(BRIEF) Will you return, word for word, only the lines from the top of the data below down to and including the one with "By default, queues"?

(DATASET RECORDS)
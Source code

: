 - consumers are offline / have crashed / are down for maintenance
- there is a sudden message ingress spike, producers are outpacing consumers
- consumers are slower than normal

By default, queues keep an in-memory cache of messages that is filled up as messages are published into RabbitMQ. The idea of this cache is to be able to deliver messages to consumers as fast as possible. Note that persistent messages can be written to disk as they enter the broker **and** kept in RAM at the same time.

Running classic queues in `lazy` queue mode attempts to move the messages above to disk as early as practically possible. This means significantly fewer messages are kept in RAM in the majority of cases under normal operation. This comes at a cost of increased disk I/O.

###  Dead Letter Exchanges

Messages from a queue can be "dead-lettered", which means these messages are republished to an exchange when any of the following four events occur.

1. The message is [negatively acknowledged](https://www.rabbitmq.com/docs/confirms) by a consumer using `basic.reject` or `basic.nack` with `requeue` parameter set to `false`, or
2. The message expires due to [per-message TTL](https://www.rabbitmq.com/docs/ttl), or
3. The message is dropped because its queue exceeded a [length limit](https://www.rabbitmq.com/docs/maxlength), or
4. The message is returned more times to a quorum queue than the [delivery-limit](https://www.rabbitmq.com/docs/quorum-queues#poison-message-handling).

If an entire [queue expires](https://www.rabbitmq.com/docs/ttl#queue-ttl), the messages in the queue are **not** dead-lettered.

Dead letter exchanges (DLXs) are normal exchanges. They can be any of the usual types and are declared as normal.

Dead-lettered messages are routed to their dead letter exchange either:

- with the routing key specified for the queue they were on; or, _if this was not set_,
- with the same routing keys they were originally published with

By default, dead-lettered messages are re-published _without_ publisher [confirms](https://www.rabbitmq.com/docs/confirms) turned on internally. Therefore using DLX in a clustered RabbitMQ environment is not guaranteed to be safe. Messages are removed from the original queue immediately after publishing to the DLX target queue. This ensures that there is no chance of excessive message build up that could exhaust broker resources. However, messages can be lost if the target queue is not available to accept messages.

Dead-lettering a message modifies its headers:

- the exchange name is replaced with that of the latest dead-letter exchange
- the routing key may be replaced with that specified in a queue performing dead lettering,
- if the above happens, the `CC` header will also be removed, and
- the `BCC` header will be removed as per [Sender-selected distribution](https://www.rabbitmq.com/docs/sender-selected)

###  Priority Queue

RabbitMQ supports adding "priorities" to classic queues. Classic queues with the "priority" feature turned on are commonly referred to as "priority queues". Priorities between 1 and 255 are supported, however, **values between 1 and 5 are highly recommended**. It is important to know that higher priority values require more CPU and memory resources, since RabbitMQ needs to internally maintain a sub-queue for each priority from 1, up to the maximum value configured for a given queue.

(RESULT)
Source code

: - consumers are offline / have crashed / are down for maintenance
- there is a sudden message ingress spike, producers are outpacing consumers
- consumers are slower than normal

By default, queues keep an in-memory cache of messages that is filled up as messages are published into RabbitMQ. The idea of this cache is to be able to deliver messages to consumers as fast as possible. Note that persistent messages can be written to disk as they enter the broker **and** kept in RAM at the same time.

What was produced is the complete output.